Veteran conservation advocate Eric Draper assumed the position of Executive Director of Audubon of Florida on an acting basis. He follows David Anderson in the role, who last week concluded more than five years of distinguished service. Henry Tepper, Audubon’s Vice President of Eastern State Programs, made the announcement saying, “Eric is one of Audubon’s most talented conservation leaders. He has an impressive record of accomplishment and the skills to lead Audubon’s largest state program.” John Hankinson, Chairman of Audubon’s Florida Board added, “We are grateful to David Anderson for his service and wish him well. We are also pleased that Eric is stepping up to this important role.”

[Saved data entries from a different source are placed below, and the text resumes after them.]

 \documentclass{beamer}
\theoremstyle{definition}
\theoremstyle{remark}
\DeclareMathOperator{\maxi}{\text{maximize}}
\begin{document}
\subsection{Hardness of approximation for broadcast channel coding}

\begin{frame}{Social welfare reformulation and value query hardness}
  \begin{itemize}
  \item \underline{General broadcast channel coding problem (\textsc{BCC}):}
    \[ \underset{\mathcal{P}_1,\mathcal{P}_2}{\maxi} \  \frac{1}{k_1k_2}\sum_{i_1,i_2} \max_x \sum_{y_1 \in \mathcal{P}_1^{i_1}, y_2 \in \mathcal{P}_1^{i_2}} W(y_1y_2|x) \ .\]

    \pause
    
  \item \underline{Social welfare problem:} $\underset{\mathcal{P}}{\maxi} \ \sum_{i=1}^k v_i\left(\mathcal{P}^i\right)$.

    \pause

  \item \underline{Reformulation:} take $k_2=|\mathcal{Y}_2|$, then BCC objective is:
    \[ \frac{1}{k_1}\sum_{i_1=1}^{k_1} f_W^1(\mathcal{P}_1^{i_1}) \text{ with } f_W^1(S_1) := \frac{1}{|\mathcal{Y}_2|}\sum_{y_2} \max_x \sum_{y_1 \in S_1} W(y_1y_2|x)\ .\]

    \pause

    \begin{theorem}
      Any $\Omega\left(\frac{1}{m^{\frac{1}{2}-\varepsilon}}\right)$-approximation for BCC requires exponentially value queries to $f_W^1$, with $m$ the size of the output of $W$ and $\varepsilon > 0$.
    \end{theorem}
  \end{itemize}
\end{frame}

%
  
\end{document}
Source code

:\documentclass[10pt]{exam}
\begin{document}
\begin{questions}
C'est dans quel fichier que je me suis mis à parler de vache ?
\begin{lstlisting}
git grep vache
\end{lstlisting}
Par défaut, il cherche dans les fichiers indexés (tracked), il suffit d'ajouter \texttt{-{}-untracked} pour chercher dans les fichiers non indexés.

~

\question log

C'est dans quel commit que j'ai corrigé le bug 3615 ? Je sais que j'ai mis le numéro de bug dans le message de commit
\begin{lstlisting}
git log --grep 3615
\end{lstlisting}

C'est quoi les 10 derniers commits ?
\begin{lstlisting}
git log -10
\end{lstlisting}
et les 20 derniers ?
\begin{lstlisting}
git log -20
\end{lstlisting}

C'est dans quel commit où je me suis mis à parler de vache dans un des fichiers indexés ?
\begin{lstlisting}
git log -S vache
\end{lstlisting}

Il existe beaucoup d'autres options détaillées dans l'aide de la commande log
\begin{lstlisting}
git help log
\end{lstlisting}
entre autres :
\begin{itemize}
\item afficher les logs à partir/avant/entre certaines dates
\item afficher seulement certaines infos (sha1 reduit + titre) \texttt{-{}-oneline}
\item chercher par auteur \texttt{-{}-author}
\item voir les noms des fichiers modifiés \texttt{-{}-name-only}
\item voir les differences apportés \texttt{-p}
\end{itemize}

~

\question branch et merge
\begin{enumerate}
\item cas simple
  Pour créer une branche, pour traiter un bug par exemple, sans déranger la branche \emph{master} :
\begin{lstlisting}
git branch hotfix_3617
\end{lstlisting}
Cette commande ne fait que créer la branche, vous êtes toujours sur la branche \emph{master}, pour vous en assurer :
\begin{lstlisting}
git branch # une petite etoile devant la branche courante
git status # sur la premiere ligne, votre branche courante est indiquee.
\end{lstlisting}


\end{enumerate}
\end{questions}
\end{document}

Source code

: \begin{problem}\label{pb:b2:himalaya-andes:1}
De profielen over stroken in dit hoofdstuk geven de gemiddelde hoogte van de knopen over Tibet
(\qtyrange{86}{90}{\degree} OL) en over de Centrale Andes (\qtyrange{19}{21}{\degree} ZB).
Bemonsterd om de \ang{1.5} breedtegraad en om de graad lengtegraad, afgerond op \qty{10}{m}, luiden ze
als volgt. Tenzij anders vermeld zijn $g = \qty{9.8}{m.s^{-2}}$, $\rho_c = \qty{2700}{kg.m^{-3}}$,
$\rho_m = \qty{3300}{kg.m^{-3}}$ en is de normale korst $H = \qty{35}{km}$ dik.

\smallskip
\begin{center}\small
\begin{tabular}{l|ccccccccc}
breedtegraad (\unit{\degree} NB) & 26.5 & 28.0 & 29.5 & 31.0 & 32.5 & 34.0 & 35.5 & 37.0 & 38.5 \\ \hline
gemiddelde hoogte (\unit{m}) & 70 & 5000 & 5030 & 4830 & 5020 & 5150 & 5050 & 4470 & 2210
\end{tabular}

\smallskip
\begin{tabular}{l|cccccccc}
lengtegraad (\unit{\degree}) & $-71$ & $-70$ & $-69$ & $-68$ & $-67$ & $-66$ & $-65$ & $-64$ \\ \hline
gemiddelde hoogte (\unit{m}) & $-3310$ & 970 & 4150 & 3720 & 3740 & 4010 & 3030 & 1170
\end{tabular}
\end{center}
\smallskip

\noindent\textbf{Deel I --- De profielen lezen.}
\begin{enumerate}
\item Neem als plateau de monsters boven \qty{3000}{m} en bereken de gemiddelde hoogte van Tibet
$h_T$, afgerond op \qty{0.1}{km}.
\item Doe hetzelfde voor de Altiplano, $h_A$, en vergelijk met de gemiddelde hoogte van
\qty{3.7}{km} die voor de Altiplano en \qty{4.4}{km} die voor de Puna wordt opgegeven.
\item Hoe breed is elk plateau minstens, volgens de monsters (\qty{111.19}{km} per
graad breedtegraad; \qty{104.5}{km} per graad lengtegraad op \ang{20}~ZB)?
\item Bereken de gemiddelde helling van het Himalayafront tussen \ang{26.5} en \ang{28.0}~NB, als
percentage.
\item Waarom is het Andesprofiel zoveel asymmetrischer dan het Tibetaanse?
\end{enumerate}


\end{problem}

Draper, 56, joined the staff of the National Audubon Society in 1995 as Senior Vice President for Policy. He refocused on Florida in 1999 as state Policy Director. In 2008, he was awarded National Audubon Society’s highest honor, the Charles H. Callison Award of professional distinction. This year, he was named one of the top 40 “influencers” in Florida politics by Campaigns & Elections’ Politics magazine. Upon assuming his duties, Draper said, “I am honored to be given the opportunity to lead an organization whose conservation mission is critical to Florida’s future.”
Over the past 14 years Draper helped orchestrate organizational growth for Audubon of Florida, which now employs more than 50 people with an annual budget of more than $5 million. Florida Audubon’s 100-year history as the Voice of Conservation is now backed by four science research centers, a suite of sanctuaries, 44 local chapters, and the state’s most effective conservation advocacy operation. Draper and Audubon have played key roles in promoting Everglades restoration and Florida Forever while defending state water policies and advancing clean energy legislative proposals. Earlier this year Draper launched a campaign to run for Florida Commissioner of Agriculture but dropped that effort to focus on leading opposition to offshore oil drilling.